● WHAT YOU ARE ASKED TO DO
Only lines with the string "whitened" should be returned from the data below.
══ SOURCE DATA
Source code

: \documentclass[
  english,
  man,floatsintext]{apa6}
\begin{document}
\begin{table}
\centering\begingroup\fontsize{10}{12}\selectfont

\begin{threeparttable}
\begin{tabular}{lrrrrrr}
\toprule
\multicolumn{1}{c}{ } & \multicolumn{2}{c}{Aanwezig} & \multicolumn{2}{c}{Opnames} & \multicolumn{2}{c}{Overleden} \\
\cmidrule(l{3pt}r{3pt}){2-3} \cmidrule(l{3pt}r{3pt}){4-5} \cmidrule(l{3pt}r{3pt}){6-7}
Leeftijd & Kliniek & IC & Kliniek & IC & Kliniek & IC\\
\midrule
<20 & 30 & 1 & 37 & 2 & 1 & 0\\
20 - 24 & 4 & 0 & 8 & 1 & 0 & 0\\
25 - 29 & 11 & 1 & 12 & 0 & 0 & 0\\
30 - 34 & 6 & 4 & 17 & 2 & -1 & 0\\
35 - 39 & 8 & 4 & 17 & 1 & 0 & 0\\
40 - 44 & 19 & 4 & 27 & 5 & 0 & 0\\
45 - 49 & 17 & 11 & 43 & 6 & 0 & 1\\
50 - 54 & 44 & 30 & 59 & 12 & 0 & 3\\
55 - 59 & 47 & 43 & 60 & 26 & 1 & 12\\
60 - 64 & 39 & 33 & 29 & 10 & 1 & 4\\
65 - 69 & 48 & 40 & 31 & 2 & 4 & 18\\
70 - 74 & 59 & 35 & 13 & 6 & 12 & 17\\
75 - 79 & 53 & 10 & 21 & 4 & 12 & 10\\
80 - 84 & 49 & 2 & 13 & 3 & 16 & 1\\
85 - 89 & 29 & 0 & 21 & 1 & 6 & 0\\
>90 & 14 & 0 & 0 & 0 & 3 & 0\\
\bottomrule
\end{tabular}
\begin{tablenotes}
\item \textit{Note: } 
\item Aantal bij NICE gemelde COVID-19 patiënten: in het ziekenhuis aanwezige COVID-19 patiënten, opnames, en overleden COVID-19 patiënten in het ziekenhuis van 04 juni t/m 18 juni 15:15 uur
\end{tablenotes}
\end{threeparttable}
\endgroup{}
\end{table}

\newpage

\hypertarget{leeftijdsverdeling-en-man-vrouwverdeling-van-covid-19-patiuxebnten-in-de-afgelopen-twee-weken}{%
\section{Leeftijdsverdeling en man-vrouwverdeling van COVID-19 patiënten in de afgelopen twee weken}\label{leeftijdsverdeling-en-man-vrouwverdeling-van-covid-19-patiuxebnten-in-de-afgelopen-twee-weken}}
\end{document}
════
══ SOURCE DATA
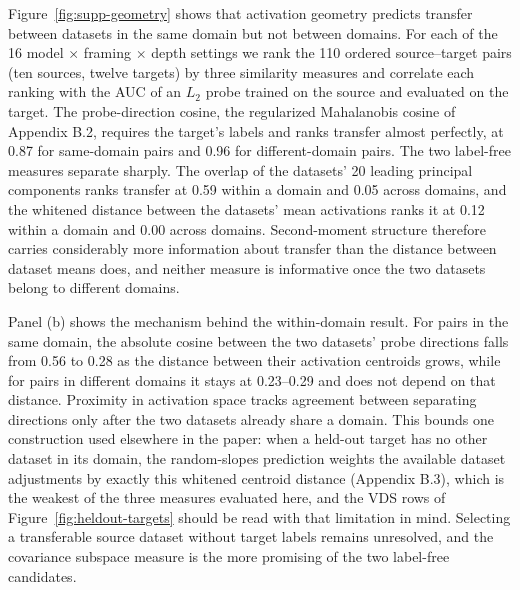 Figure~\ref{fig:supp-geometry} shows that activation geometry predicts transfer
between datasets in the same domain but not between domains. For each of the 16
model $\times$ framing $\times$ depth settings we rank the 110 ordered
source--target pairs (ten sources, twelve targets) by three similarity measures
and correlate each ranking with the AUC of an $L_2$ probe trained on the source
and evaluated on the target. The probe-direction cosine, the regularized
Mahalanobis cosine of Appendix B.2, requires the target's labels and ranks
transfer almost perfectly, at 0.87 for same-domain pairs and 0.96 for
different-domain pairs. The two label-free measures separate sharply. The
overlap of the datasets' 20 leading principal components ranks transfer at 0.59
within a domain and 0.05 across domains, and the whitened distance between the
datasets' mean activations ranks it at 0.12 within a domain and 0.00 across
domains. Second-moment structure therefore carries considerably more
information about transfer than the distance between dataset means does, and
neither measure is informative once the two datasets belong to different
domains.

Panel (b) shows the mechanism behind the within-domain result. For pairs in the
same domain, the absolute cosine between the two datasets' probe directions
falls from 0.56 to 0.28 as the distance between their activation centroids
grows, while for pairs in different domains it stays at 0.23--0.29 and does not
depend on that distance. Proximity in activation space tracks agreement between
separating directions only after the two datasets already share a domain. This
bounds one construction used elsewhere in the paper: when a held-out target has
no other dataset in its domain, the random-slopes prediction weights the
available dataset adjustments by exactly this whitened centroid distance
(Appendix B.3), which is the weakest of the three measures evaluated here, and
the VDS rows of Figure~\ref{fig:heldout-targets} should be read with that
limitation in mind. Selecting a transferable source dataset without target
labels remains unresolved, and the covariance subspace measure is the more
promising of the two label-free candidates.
════
● RESULT BELOW
within a domain and 0.05 across domains, and the whitened distance between the
available dataset adjustments by exactly this whitened centroid distance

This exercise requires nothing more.